The best explanation I know is the following one

I was trying to tell you that the search for explicative laws in natural facts proceeds in a tortuous fashion. In the face of some inexplicable facts you must try to imagine many general laws, whose connection with your facts escapes you. Then suddenly, in the unexpected connection of a result, a specific situation, and one of those laws, you perceive a line of reasoning that seems more convincing than the others. You try applying it to all similar cases, to use it for making predictions, and you discover that your intuition was right. But until you reach the end you will never know which predicates to introduce into your reasoning and which to omit. And this is what I am doing now. I line up so many disjointed elements and I venture some hypotheses. I have to venture many, and many of them are so absurd that I would be ashamed to tell them to you. You see, in the case of the horse Brunellus, when I saw the clues I guessed many complementary and contradictory hypotheses: it could be a runaway horse, it could be that the abbot had ridden down the slope on that fine horse, it could be that one horse, Brunellus, had left the tracks in the snow and another horse, Favellus, the day before, the traces of mane in the bush, and the branches could have been broken by some men. I didn’t know which hypothesis was right until I saw the cellarer and the servants anxiously searching. Then I understood that the Brunellus hypothesis was the only right one, and I tried to prove it true, addressing the monks as I did. I won, but I might also have lost. The others believed me wise because I won, but they didn’t know the many instances in which I have been foolish because I lost, and they didn’t know that a few seconds before winning I wasn’t sure I wouldn’t lose. Now, for the events of the abbey I have many fine hypotheses, but there is no evident fact that allows me to say which is best. So, rather than appear foolish afterward, I renounce seeming clever now. Let me think no more, until tomorrow at least.”
I understood at that moment my master’s method of reasoning, and it seemed to me quite alien to that of the philosopher, who reasons by first principles, so that his intellect almost assumes the ways of the divine intellect. I understood that, when he didn’t have an answer, William proposed many to himself, very different one from another. I remained puzzled.
“But then ...” I venture to remark, “you are still far from the solution. ...”
“I am very close to one,” William said, “but I don’t know which.”
“Therefore you don’t have a single answer to your questions?”
“Adso, if I did I would teach theology in Paris.”
“In Paris do they always have the true answer?”
“Never,” William said, “but they are very sure of their errors.”
“And you,” I said with childish impertinence, “never commit errors?”
“Often,” he answered. “But instead of conceiving only one, I imagine many, so I become the slave of none.”
I had the impression that William was not at all interested in the truth, which is nothing but the adjustment between the thing and the intellect. On the contrary, he amused himself by imagining how many possibilities were possible. At that moment, I confess, I despaired of my master and caught myself thinking, “Good thing the inquisitor has come.” I was on the side of that thirst for truth that inspired Bernard Gui.
And in this culpable mood, more torn than Judas on the night of Holy Thursday, I went with William into the refectory to eat my supper.
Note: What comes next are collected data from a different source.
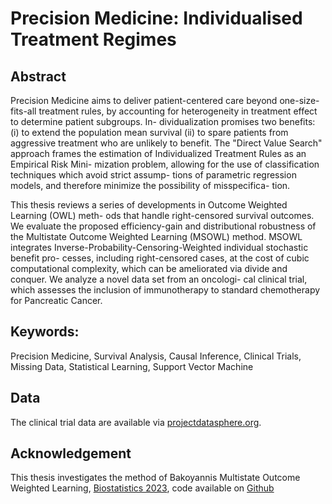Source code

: # Precision Medicine: Individualised Treatment Regimes

## Abstract 

Precision Medicine aims to deliver patient-centered care beyond
one-size-fits-all treatment rules, by accounting for heterogeneity in treatment
effect to determine patient subgroups. In- dividualization promises two
benefits: (i) to extend the population mean survival (ii) to spare patients
from aggressive treatment who are unlikely to benefit. The "Direct Value
Search" approach frames the estimation of Individualized Treatment Rules as an
Empirical Risk Mini- mization problem, allowing for the use of classification
techniques which avoid strict assump- tions of parametric regression models,
and therefore minimize the possibility of misspecifica- tion. 

This thesis reviews a series of developments in Outcome Weighted Learning (OWL)
meth- ods that handle right-censored survival outcomes. We evaluate the
proposed efficiency-gain and distributional robustness of the Multistate
Outcome Weighted Learning (MSOWL) method. MSOWL integrates
Inverse-Probability-Censoring-Weighted individual stochastic benefit pro-
cesses, including right-censored cases, at the cost of cubic computational
complexity, which can be ameliorated via divide and conquer. We analyze a novel
data set from an oncologi- cal clinical trial, which assesses the inclusion of
immunotherapy to standard chemotherapy for Pancreatic Cancer. 

## Keywords:
Precision Medicine, Survival Analysis, Causal Inference, Clinical Trials,
Missing Data, Statistical Learning, Support Vector Machine

## Data 
The clinical trial data are available via
[projectdatasphere.org](https://data.projectdatasphere.org/projectdatasphere/html/home).

## Acknowledgement 
This thesis investigates the method of Bakoyannis Multistate
Outcome Weighted Learning, [Biostatistics
2023](https://onlinelibrary.wiley.com/doi/full/10.1111/biom.13864), code
available on [Github](https://github.com/gbakoyannis/msowl/)

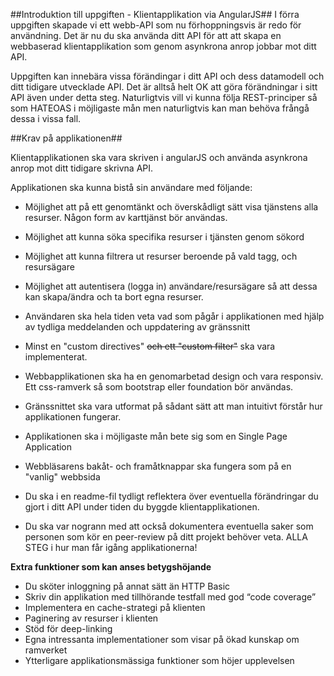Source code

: ##Introduktion till uppgiften - Klientapplikation via AngularJS##
I förra uppgiften skapade vi ett webb-API som nu förhoppningsvis är redo för användning. Det är nu du ska använda ditt API för att att skapa en webbaserad klientapplikation som genom asynkrona anrop jobbar mot ditt API.

Uppgiften kan innebära vissa förändingar i ditt API och dess datamodell och ditt tidigare utvecklade API. Det är alltså helt OK att göra förändningar i sitt API även under detta steg. Naturligtvis vill vi kunna följa REST-principer så som HATEOAS i möjligaste mån men naturligtvis kan man behöva frångå dessa i vissa fall.


##Krav på applikationen##

Klientapplikationen ska vara skriven i angularJS och använda asynkrona anrop mot ditt tidigare skrivna API.

Applikationen ska kunna bistå sin användare med följande:

* Möjlighet att på ett genomtänkt och överskådligt sätt visa tjänstens alla resurser. Någon form av karttjänst bör användas.

* Möjlighet att kunna söka specifika resurser i tjänsten genom sökord

* Möjlighet att kunna filtrera ut resurser beroende på vald tagg, och resursägare

* Möjlighet att autentisera (logga in) användare/resursägare så att dessa kan skapa/ändra och ta bort egna resurser.

* Användaren ska hela tiden veta vad som pågår i applikationen med hjälp av tydliga meddelanden och uppdatering av gränssnitt

* Minst en "custom directives" ~~och ett "custom filter"~~ ska vara implementerat.

* Webbapplikationen ska ha en genomarbetad design och vara responsiv. Ett css-ramverk så som bootstrap eller foundation bör användas.

* Gränssnittet ska vara utformat på sådant sätt att man intuitivt förstår hur applikationen fungerar.

* Applikationen ska i möjligaste mån bete sig som en Single Page Application

* Webbläsarens bakåt- och framåtknappar ska fungera som på en "vanlig" webbsida

* Du ska i en readme-fil tydligt reflektera över eventuella förändringar du gjort i ditt API under tiden du byggde klientapplikationen.

* Du ska var nogrann med att också dokumentera eventuella saker som personen som kör en peer-review på ditt projekt behöver veta. ALLA STEG i hur man får igång applikationerna!


**Extra funktioner som kan anses betygshöjande**

* Du sköter inloggning på annat sätt än HTTP Basic
* Skriv din applikation med tillhörande testfall med god “code coverage”
* Implementera en cache-strategi på klienten
* Paginering av resurser i klienten
* Stöd för deep-linking
* Egna intressanta implementationer som visar på ökad kunskap om ramverket
* Ytterligare applikationsmässiga funktioner som höjer upplevelsen


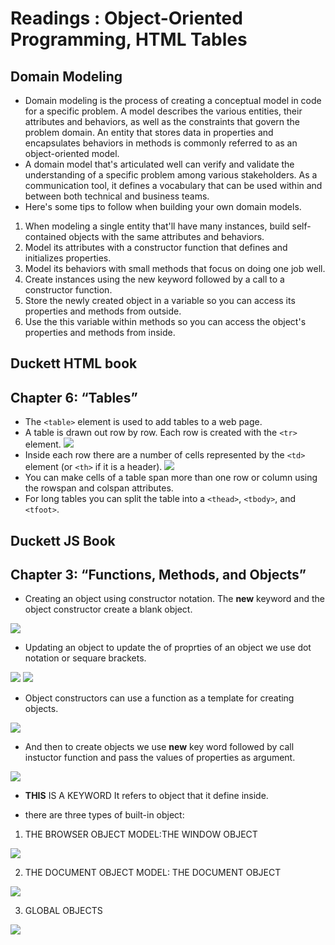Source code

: # Readings : Object-Oriented Programming, HTML Tables
## Domain Modeling
* Domain modeling is the process of creating a conceptual model in code for a specific problem. A model describes the various entities, their attributes and behaviors, as well as the constraints that govern the problem domain. An entity that stores data in properties and encapsulates behaviors in methods is commonly referred to as an object-oriented model.
* A domain model that's articulated well can verify and validate the understanding of a specific problem among various stakeholders. As a communication tool, it defines a vocabulary that can be used within and between both technical and business teams.
* Here's some tips to follow when building your own domain models.

1. When modeling a single entity that'll have many instances, build self-contained objects with the same attributes and behaviors.
2. Model its attributes with a constructor function that defines and initializes properties.
3. Model its behaviors with small methods that focus on doing one job well.
4. Create instances using the new keyword followed by a call to a constructor function.
5. Store the newly created object in a variable so you can access its properties and methods from outside.
6. Use the this variable within methods so you can access the object's properties and methods from inside.

## Duckett HTML book
## Chapter 6: “Tables”
* The `<table>` element is used to add tables to a web
page.
* A table is drawn out row by row. Each row is created
with the `<tr>` element.
![](imgs5/Capture1.PNG)
* Inside each row there are a number of cells
represented by the `<td>` element (or `<th>` if it is a
header).
![](imgs5/Capture2.PNG)
* You can make cells of a table span more than one row
or column using the rowspan and colspan attributes.
* For long tables you can split the table into a `<thead>`,
`<tbody>`, and `<tfoot>`.
## Duckett JS Book
## Chapter 3: “Functions, Methods, and Objects”
* Creating an object using constructor notation.
The **new** keyword and the object constructor create a blank object.

 ![](imgs5/Capture3.PNG)
 
 * Updating an object
 to update the of proprties of an object we use dot notation or sequare brackets.
 
 ![](imgs5/Capture4.PNG)
![](imgs5/Capture5.PNG)

* Object constructors can use a function as a template for creating objects.

![](imgs5/Capture6.PNG)

* And then to create objects we use **new** key word followed by call instuctor function and pass the values of properties as argument.

![](imgs5/Capture7.PNG)

* **THIS**  IS A KEYWORD
It refers to object that it define inside.

* there are three types of built-in object:

1. THE BROWSER OBJECT MODEL:THE WINDOW OBJECT

![](imgs5/Capture8.PNG)

2. THE DOCUMENT OBJECT MODEL: THE DOCUMENT OBJECT

![](imgs5/Capture9.PNG)

3. GLOBAL OBJECTS

![](imgs5/Capture10.PNG)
Some of you might recognize the fragment, I couldn’t help but cut-paste it almost all the chapter.
So, Umberto Eco laid out the best explanation I know of the Bayesian statistical philosophy.


4. So, it’s coming.

Some areas Science, like Structural Biology, have started.

Others await their destiny.

The Bayesian revolution will be overwhelming.

All the human knowledge will be set in an infernal network of a priori and a posteriori probabilities.

Impact factors will be replaced by Bayes factors.

Tasks will be assigned on basis of the pursue of knowledge, the only reason of our existence.